Swing Low and For the Fence
One of the INT-60's most appealing qualities is its ability to render an immersive musical picture at nearly any volume. It seems to have multiple sweet spots, and is proficient at both volume extremes. It's almost too easy to turn up loud. The INT is equally capable of creating an impressive listening experience when the volume is low.
Many weeks into my audition, I sat down to the arduous task of assembling tax info (ugh). I disinterestedly powered on the Pass and arbitrarily turned the volume to 12. That is a very low level, even for me, and barely loud enough to be heard above competing sounds. I had been listening at step levels between 30 and 50—at times startlingly loud compared to my normal middling listen levels—but as I proceeded to complete the taxing chore (commencing with the traditional playing of The Beatles "Taxman"), those 12 notches began to speak to me. Dave Matthews' Under the Table and Dreaming was playing, and I became mesmerized by the sax and percussion. Then I played The Black Crowes, "Only a Fool", and their bluesy, rocking, wall of sound was all there. As recording after recording played, layers of sound emerged with stable images, deep bass, and even a modicum of dynamic intensity, all shining through at a barely audible level.
The Holistic Enchilada
After a couple of months of swapping Pass/First Watt amps in and out of my system, I finally settled in with the INT-60 as my day to day, go-to amp. Since that time, I have been mindfully trying not to think of it fragmentally. It is only when I quit compartmentalizing the sound of the INT that I find its definitive quality: The Pass INT-60 simply gets out of the way and lets the music play.

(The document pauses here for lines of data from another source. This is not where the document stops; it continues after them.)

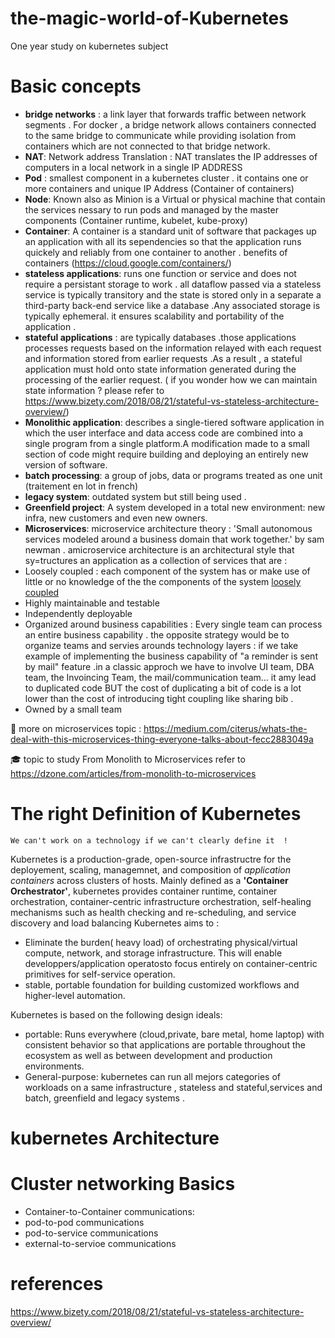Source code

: # the-magic-world-of-Kubernetes
One year study on kubernetes subject

# Basic concepts
- **bridge networks** : a link layer that forwards traffic between network segments . For docker , a bridge network allows containers connected to the same bridge to communicate while providing isolation from containers which are not connected to that bridge network.
- **NAT**: Network address Translation : NAT translates the IP addresses of computers in a local network in a single IP ADDRESS
- **Pod** : smallest component in a kubernetes cluster . it contains one or more containers and unique IP Address (Container of containers)
- **Node**: Known also as Minion is a Virtual or physical machine that contain the services nessary to run pods and managed by the master components (Container runtime, kubelet, kube-proxy)
- **Container**: A container is a standard unit of software that packages up an application with all its sependencies so that the application runs quickely and reliably from one container to another . benefits of containers (https://cloud.google.com/containers/)
- **stateless applications**: runs one function or service and does not require a persistant storage to work . all dataflow passed via a stateless service is typically transitory and the state is stored only in a separate a third-party back-end service like a database .Any associated storage is typically ephemeral. it ensures scalability and portability of the application .
- **stateful applications** : are typically databases .those applications processes requests based on the information relayed with each request and information stored from earlier requests .As a result , a stateful application must hold onto state information generated during the processing of the earlier request. ( if you wonder how we can maintain state information ? please refer to https://www.bizety.com/2018/08/21/stateful-vs-stateless-architecture-overview/)
- **Monolithic application**: describes a single-tiered software application in which the user interface and data access code are combined into a single program from a single platform.A modification made to a small section of code might require building and deploying an entirely new version of software.
- **batch processing**: a group of jobs, data or programs treated as one unit (traitement en lot in french)
- **legacy system**: outdated system but still being used .
- **Greenfield project**: A system developed in a total new environment:  new infra, new customers and even new owners.
-  **Microservices**: microservice architecture theory : 'Small autonomous services modeled around a business domain that work together.' by sam newman . amicroservice architecture is an architectural style that sy=tructures an application as a collection of services that are :
- Loosely coupled : each component of the system has or make use of little or no knowledge of the the components of the system
[loosely coupled](!assets/README-4b506.png)
- Highly maintainable and testable
- Independently deployable
- Organized around business capabilities : Every single team can process an entire business capability . the opposite strategy would be to organize teams and servies arounds technology layers : if we take example of implementing the business capability of  "a reminder is sent by mail" feature .in a classic approch we have to involve UI team, DBA team, the Invoincing Team, the mail/communication team...
it amy lead to duplicated code BUT the cost of duplicating a bit of code is a lot lower than the cost of introducing tight coupling like sharing bib .
- Owned by a small team

🚗 more on microservices topic : https://medium.com/citerus/whats-the-deal-with-this-microservices-thing-everyone-talks-about-fecc2883049a

🎓 topic to study From Monolith to Microservices refer to https://dzone.com/articles/from-monolith-to-microservices



# The right Definition of Kubernetes


`We can't work on a technology if we can't clearly define it  !`

Kubernetes is a production-grade, open-source infrastructre for the deployement, scaling, managemnet, and composition of *application containers* across clusters of hosts. Mainly defined as a **'Container Orchestrator'**, kubernetes provides container runtime, container orchestration, container-centric infrastructure orchestration, self-healing mechanisms such as health checking and re-scheduling, and service discovery and load balancing
Kubernetes aims to :
- Eliminate the burden( heavy load) of orchestrating physical/virtual compute, network, and storage infrastructure. This will enable developpers/application operatosto focus entirely on container-centric primitives for self-service operation.
- stable, portable foundation for building customized workflows and higher-level automation.

Kubernetes is based on the following design ideals:
- portable: Runs everywhere (cloud,private, bare metal, home laptop) with consistent behavior so that applications are portable throughout the ecosystem as well as between development and production environments.
- General-purpose: kubernetes can run all mejors categories of workloads on a same infrastructure , stateless and stateful,services and batch, greenfield and legacy systems .
# kubernetes Architecture


# Cluster networking Basics

- Container-to-Container communications:
- pod-to-pod communications
- pod-to-service communications
- external-to-servioe communications
# references
https://www.bizety.com/2018/08/21/stateful-vs-stateless-architecture-overview/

Umphreys McGee, Etta James, Van Morrison, Mingus, John Pizzarelli, Bela Fleck, Styx, Johnny Cash, Yes, Johnny Winter, The Rolling Stones, Mozart… The INT 60 rocks, jazzes, orchestrates, picks and grins with soul. It really doesn't care what kind of music—delicate, rosy, huge, small, dynamic, or hard-edged—it plays it all with an easy breezy style.
I've had many memorable sonic experiences with the INT-60, but early on, there were a few that clued me in to the articulate resolution of the Pass. Huey Lewis and The News, acapella "It's Alright", was a downright musical delight, highlighting the INT's ability to separate layers of voices, while still keeping them a musical whole. I could easily understand every breathy word of Ani DiFranco's "Promised Land", from the Evolve album; and while listening to Charlie Daniels Band's "The Devil Goes Down to Georgia", I noticed how the guitar power cords hit hard then decayed naturally behind the rising volume of Charlie's voice. It was a disparate musical moment that happens in every musical event, yet I had never noticed these dynamic opposites so obviously before. Playing a Tune Saloon prog-rock fave, Kansas' "Cheyenne Anthem", unknowingly showed off the INT-60's soundstaging abilities: This fantastical recording was ethereal, seamless, and achingly beautiful from window to wall.
Luckily for me, I still have the Pass Labs XP-15 phono stage on loan for this project (Thanks, Pass Labs). I listened to record after record, and the combo never failed to elicit a smile from my face. These two Pass products sound amazing together, and it has become hard for me not to think of them as a system. The INT-60 has forged quite a partnership with my PS Audio Direct Stream Junior too. In fact, synergy with all my gear is the real story here: When my reviewer brain is turned off—doing menial tasks; writing an email, putting socks in the dedicated stereo room sock drawer, or simply zoning out—that is when a song suddenly touches my inner James Brown.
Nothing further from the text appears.